Information below:
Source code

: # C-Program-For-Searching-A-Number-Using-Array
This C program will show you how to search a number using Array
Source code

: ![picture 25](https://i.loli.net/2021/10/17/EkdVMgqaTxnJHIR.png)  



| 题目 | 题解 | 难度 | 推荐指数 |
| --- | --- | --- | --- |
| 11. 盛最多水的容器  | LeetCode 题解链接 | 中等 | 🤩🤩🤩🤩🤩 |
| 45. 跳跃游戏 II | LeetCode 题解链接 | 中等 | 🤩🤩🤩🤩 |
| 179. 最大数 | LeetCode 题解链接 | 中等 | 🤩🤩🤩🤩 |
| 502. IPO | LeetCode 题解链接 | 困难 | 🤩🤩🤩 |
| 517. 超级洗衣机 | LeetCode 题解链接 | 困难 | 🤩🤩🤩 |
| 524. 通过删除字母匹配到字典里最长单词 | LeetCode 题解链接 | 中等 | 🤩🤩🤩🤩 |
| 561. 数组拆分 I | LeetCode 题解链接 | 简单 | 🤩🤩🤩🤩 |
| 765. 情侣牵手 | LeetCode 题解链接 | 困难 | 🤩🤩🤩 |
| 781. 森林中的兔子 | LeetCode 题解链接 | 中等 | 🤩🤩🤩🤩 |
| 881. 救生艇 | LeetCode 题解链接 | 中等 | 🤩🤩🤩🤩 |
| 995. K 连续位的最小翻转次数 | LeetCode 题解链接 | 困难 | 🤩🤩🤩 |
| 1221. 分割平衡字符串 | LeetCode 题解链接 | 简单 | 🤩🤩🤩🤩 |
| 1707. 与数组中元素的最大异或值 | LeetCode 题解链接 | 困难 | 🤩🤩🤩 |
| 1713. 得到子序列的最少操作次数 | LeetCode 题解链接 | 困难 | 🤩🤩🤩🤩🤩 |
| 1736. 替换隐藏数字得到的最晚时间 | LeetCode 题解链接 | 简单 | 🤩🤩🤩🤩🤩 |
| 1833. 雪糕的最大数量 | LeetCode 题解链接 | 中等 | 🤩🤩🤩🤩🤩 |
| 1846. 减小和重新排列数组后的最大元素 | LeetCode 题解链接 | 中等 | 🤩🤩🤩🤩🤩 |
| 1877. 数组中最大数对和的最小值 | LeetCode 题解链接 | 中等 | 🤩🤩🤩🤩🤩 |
End of Information.
All that belongs in the answer is the run of lines above from the line containing "995. K 连续位的最小翻转次数" through the line containing "题解链接 | 简单 | 🤩🤩🤩🤩🤩 |", exactly as written.

◆ Output of the exercise
| 995. K 连续位的最小翻转次数 | LeetCode 题解链接 | 困难 | 🤩🤩🤩 |
| 1221. 分割平衡字符串 | LeetCode 题解链接 | 简单 | 🤩🤩🤩🤩 |
| 1707. 与数组中元素的最大异或值 | LeetCode 题解链接 | 困难 | 🤩🤩🤩 |
| 1713. 得到子序列的最少操作次数 | LeetCode 题解链接 | 困难 | 🤩🤩🤩🤩🤩 |
| 1736. 替换隐藏数字得到的最晚时间 | LeetCode 题解链接 | 简单 | 🤩🤩🤩🤩🤩 |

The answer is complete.